12. Stratification leakage: why “Leiden-stratified random” is misleading#

Three “random” flavours on this dataset:

  1. uniform (the primary baseline above) — mean purity should be near the largest celltype’s proportion.

  2. stratified by Leiden — each metacell stays inside one Leiden community. On this dataset Leiden (resolution = 0.8) has 13 clusters and a mean Leiden-vs-celltype agreement of ~0.83, so this baseline inherits 83 % of the celltype signal for free. Not a real baseline.

  3. stratified by celltype — full tautology, mean purity = 1.0.

This is dataset-dependent — on a dataset where Leiden doesn’t already track celltype (heavy batch effects, very rare populations), Leiden-stratified random would be a fairer comparison. Always inspect the Leiden ↔ celltype contingency before trusting it as a baseline.

# Three random flavours + the Leiden-vs-celltype contingency that explains
# why "stratified by Leiden" cheats on this dataset.
mc_strat_leiden = ov.single.MetaCell(
    adata.copy(), method='random', n_metacells=100,
    stratify_key='leiden', random_state=0,
).fit()
mc_strat_celltype = ov.single.MetaCell(
    adata.copy(), method='random', n_metacells=100,
    stratify_key='clusters', random_state=0,
).fit()

p_uniform   = mc.compute_purity('clusters').purity.mean()
p_leiden    = mc_strat_leiden.compute_purity('clusters').purity.mean()
p_strat_ct  = mc_strat_celltype.compute_purity('clusters').purity.mean()

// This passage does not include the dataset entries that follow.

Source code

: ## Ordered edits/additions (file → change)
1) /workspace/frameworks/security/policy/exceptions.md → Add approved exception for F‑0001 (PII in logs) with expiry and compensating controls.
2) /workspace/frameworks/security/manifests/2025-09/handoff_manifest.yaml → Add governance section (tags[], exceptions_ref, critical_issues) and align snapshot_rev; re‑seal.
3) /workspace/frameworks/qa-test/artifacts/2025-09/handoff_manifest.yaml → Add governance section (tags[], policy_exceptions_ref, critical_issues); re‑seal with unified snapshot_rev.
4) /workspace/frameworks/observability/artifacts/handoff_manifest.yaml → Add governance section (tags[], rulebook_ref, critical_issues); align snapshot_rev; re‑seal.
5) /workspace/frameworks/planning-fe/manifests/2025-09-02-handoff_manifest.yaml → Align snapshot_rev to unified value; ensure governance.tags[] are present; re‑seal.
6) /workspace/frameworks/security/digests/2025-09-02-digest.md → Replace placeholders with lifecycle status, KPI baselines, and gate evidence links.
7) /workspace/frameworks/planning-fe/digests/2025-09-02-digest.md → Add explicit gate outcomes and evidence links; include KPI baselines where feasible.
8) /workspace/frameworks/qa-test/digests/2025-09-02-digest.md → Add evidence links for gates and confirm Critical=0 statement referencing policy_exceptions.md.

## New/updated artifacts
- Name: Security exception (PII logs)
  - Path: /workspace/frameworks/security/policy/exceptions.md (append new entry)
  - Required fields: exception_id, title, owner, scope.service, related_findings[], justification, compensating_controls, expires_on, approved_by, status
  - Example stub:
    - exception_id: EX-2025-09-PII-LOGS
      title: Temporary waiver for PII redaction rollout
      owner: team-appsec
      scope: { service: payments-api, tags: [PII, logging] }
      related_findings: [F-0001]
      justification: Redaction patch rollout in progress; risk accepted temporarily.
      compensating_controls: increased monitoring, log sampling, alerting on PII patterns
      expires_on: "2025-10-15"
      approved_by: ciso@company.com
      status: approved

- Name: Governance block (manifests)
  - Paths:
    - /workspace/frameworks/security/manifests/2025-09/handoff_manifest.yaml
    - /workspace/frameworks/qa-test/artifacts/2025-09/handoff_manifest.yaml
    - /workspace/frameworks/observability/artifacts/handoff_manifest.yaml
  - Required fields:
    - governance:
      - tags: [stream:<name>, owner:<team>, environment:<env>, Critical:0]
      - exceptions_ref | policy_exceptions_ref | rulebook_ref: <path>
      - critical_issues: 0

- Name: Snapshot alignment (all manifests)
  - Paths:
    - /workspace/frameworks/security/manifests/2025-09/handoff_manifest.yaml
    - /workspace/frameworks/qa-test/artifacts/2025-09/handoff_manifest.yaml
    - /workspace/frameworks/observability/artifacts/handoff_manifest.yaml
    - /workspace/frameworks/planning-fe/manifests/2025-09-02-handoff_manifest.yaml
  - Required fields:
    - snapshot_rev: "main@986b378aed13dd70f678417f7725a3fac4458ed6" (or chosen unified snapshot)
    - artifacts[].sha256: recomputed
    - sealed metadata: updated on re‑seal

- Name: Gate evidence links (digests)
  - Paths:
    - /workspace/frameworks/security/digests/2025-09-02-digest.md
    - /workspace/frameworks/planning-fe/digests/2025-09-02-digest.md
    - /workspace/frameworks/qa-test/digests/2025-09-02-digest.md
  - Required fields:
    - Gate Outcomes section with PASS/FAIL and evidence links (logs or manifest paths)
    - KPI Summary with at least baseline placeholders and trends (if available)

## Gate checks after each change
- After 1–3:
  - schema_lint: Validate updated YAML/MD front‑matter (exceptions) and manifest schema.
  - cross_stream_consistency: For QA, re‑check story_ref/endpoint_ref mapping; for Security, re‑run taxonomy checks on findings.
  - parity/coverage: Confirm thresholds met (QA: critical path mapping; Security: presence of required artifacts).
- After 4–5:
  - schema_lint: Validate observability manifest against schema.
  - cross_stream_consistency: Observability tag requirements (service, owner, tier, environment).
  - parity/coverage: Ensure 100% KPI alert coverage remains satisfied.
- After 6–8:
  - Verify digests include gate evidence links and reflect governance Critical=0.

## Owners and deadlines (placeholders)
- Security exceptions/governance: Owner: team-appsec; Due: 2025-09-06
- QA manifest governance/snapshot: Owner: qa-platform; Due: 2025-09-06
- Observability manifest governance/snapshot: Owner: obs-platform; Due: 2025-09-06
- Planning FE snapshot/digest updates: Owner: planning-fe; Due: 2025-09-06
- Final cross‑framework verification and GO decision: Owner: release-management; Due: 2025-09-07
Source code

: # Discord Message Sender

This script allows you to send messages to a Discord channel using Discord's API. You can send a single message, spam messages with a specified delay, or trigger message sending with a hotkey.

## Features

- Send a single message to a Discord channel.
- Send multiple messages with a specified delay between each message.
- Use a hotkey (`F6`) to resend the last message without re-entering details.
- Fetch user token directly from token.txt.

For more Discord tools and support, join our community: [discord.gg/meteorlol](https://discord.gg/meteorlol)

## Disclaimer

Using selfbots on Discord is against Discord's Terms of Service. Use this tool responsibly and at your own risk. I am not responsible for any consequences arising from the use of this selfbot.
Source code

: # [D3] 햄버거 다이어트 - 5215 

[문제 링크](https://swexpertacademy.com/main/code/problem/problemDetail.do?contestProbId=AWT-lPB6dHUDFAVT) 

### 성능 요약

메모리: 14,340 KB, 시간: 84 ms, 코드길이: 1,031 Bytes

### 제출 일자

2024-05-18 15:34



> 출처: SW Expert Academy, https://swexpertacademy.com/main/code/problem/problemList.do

# Quick Leiden-vs-celltype agreement: how much celltype info does Leiden encode?
ct = pd.crosstab(adata.obs['leiden'], adata.obs['clusters'])
leiden_purity = (ct.max(axis=1) / ct.sum(axis=1)).mean()

print(f'mean Leiden-vs-celltype agreement: {leiden_purity:.3f}')
print()
print(f'uniform random            : mean purity = {p_uniform:.3f}  (the honest floor)')
print(f'stratified by Leiden      : mean purity = {p_leiden:.3f}  (leaks {leiden_purity:.0%} of celltype info)')
print(f'stratified by celltype    : mean purity = {p_strat_ct:.3f}  (tautology)')
mean Leiden-vs-celltype agreement: 0.827

uniform random            : mean purity = 0.282  (the honest floor)
stratified by Leiden      : mean purity = 0.832  (leaks 83% of celltype info)
stratified by celltype    : mean purity = 1.000  (tautology)
# Bar chart comparing the three flavours — note that the Leiden bar tracks
# the Leiden-vs-celltype agreement (red dashed), not real metacell quality.
import matplotlib.pyplot as plt
fig, ax = plt.subplots(figsize=(5, 3))
pd.Series({
    'uniform random': p_uniform,
    'stratified (Leiden)': p_leiden,
    'stratified (celltype)': p_strat_ct,
}).plot.bar(ax=ax, color=['#1f77b4', '#9467bd', '#7f7f7f'])
ax.axhline(leiden_purity, color='red', linestyle='--', linewidth=1,
           label=f'Leiden↔celltype agreement = {leiden_purity:.2f}')
ax.set_ylabel('mean purity'); ax.set_ylim(0, 1.1)
ax.set_title('random baseline flavours')
ax.tick_params(axis='x', rotation=15)
ax.legend(loc='lower right', fontsize=8)
plt.tight_layout(); plt.show()

13. Save / load roundtrip#

# Save/load roundtrip — every backend supports this.
import tempfile, os
with tempfile.NamedTemporaryFile(suffix='.pkl', delete=False) as f:
    path = f.name
mc.save(path)

mc2 = ov.single.MetaCell(adata.copy(), method='random', n_metacells=100,
                          use_rep='X_pca', random_state=0)
mc2.load(path)
print(f'saved+loaded {path}')
os.remove(path)
saved+loaded /tmp/tmpmhyc7skr.pkl

14. Takeaways#

  • Uniform random is the honest baseline. On this pancreas dataset it gives mean purity ≈ 0.28 — roughly the largest celltype’s relative size. Any principled metacell method must beat this.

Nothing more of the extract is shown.